PAWN / engine /src /random.rs
thomas-schweich's picture
Engine: add side-aware Outcome enum for accurate ceiling estimation
9429a94
//! Random game generation with deterministic seeding.
use rand::prelude::*;
use rand_chacha::ChaCha8Rng;
use rayon::prelude::*;
use crate::board::GameState;
use crate::types::Termination;
/// Derive N independent sub-seeds from a single base seed.
///
/// Uses a ChaCha8 RNG seeded from `base_seed` to generate one u64 per game.

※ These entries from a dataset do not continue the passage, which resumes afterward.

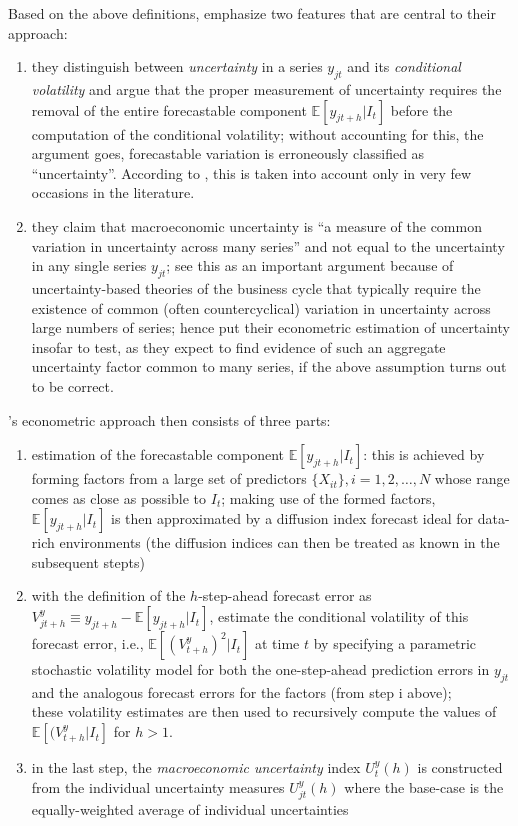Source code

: \documentclass[a4paper,12pt,oneside,pointednumbers,bibtotoc,bigheadings,liststotoc]{scrbook}
\begin{document}
Based on the above definitions, \citet{juradoetal:15} emphasize two features that are central to their approach:
\begin{enumerate}
	\item they distinguish between \textit{uncertainty} in a series $y_{jt}$ and its \textit{conditional volatility} and argue that the proper measurement of uncertainty requires the removal of the entire forecastable component $\mathbb{E}[y_{jt+h}|I_t]$ before the computation of the conditional volatility; without accounting for this, the argument goes, forecastable variation is erroneously classified as ``uncertainty''. According to \citet{juradoetal:15}, this is taken into account only in very few occasions in the literature.
	\item they claim that macroeconomic uncertainty is ``a measure of the common variation in uncertainty across many series'' and not equal to the uncertainty in any single series $y_{jt}$; \citet{juradoetal:15} see this as an important argument because of uncertainty-based theories of the business cycle that typically require the existence of common (often countercyclical) variation in uncertainty across large numbers of series; \citet{juradoetal:15} hence put their econometric estimation of uncertainty insofar to test, as they expect to find evidence of such an aggregate uncertainty factor common to many series, if the above assumption turns out to be correct.
\end{enumerate}

\citet{juradoetal:15}'s econometric approach then consists of three parts:
\begin{enumerate}[i]
	\item estimation of the forecastable component $\mathbb{E}[y_{jt+h}|I_t]$: this is achieved by forming factors from a large set of predictors $\{X_{it}\}, i = 1, 2, \dots, N$ whose range comes as close as possible to $I_t$; making use of the formed factors, $\mathbb{E}[y_{jt+h}|I_t]$ is then approximated by a diffusion index forecast ideal for data-rich environments (the diffusion indices can then be treated as known in the subsequent stepts)
	\item with the definition of the $h$-step-ahead forecast error as $V_{jt+h}^y \equiv y_{jt+h} - \mathbb{E}[y_{jt+h}|I_t]$, \citet{juradoetal:15} estimate the conditional volatility of this forecast error, i.e., $\mathbb{E}[(V_{t+h}^y)^2|I_t]$ at time $t$ by specifying a parametric stochastic volatility model for both the one-step-ahead prediction errors in $y_{jt}$ and the analogous forecast errors for the factors (from step i above); \\
	these volatility estimates are then used to recursively compute the values of $\mathbb{E}[(V_{t+h}^y|I_t]$ for $h > 1$. 
	\item in the last step, the \textit{macroeconomic uncertainty} index $U_t^y(h)$ is constructed from the individual uncertainty measures $U_{jt}^y(h)$ where the base-case is the equally-weighted average of individual uncertainties
\end{enumerate}
\end{document}

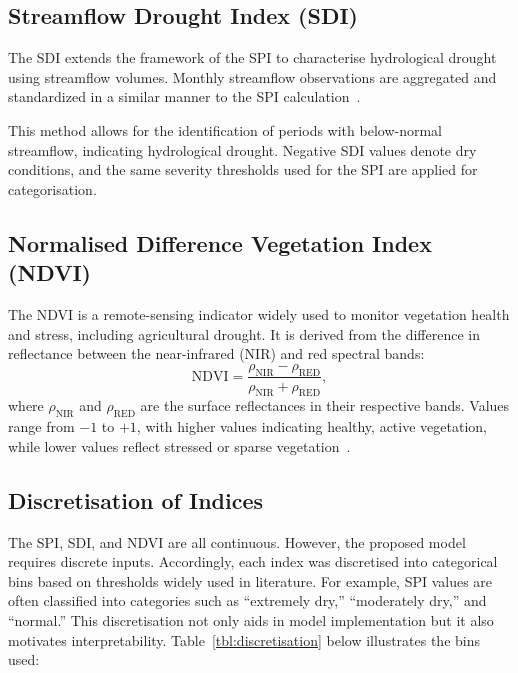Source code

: \subsection{Streamflow Drought Index (SDI)}

The SDI extends the framework of the SPI to characterise hydrological drought using streamflow volumes. Monthly streamflow observations are aggregated and standardized in a similar manner to the SPI calculation~\cite{sdi_seminal_paper}.

This method allows for the identification of periods with below-normal streamflow, indicating hydrological drought. Negative SDI values denote dry conditions, and the same severity thresholds used for the SPI are applied for categorisation.

\subsection{Normalised Difference Vegetation Index (NDVI)}

The NDVI is a remote-sensing indicator widely used to monitor vegetation health and stress, including agricultural drought. It is derived from the difference in reflectance between the near-infrared (NIR) and red spectral bands:
\[
    \text{NDVI} = \frac{\rho_{\text{NIR}} - \rho_{\text{RED}}}{\rho_{\text{NIR}} + \rho_{\text{RED}}},
\]
where $\rho_{\text{NIR}}$ and $\rho_{\text{RED}}$ are the surface reflectances in their respective bands. Values range from $-1$ to $+1$, with higher values indicating healthy, active vegetation, while lower values reflect stressed or sparse vegetation~\cite{ndvi_seminal_paper}.

\subsection{Discretisation of Indices}
The SPI, SDI, and NDVI are all continuous. However, the proposed model requires discrete inputs. Accordingly, each index was discretised into categorical bins based on thresholds widely used in literature. For example, SPI values are often classified into categories such as “extremely dry,” “moderately dry,” and “normal.” This discretisation not only aids in model implementation but it also motivates interpretability. Table~\ref{tbl:discretisation} below illustrates the bins used:

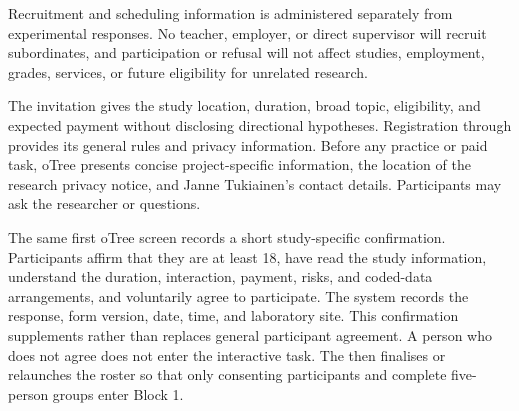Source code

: Recruitment and scheduling information is administered separately from experimental responses.  No teacher, employer, or direct supervisor will recruit subordinates, and participation or refusal will not affect studies, employment, grades, services, or future eligibility for unrelated research.

The invitation gives the study location, duration, broad topic, eligibility, and expected payment without disclosing directional hypotheses. Registration through  provides its general rules and privacy information. Before any practice or paid task, oTree presents concise project-specific information, the location of the research privacy notice, and Janne Tukiainen's contact details.  Participants may ask the researcher or  questions.

The same first oTree screen records a short study-specific confirmation. Participants affirm that they are at least 18, have read the study information, understand the duration, interaction, payment, risks,  and coded-data arrangements, and voluntarily agree to participate. The system records the response, form version, date, time, and laboratory site. This confirmation supplements rather than replaces  general participant agreement. A person who does not agree does not enter the interactive task. The  then finalises or relaunches the roster so that only consenting participants and complete five-person groups enter Block 1.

/// This avoids the `seed + i` pattern which causes batch-to-batch game overlap
/// when callers use sequential base seeds (e.g., seed 42 batch of 192 uses
/// sub-seeds 42..233, seed 43 uses 43..234 — sharing 191/192 games).
pub fn derive_game_seeds(base_seed: u64, n: usize) -> Vec<u64> {
let mut rng = ChaCha8Rng::seed_from_u64(base_seed);
(0..n).map(|_| rng.next_u64()).collect()
}
/// Record of a single generated game.
pub struct GameRecord {
pub move_ids: Vec<u16>,
pub game_length: u16,
pub termination: Termination,
/// Legal move grids at each ply. grid[ply][src] has bit d set if src->dst is legal.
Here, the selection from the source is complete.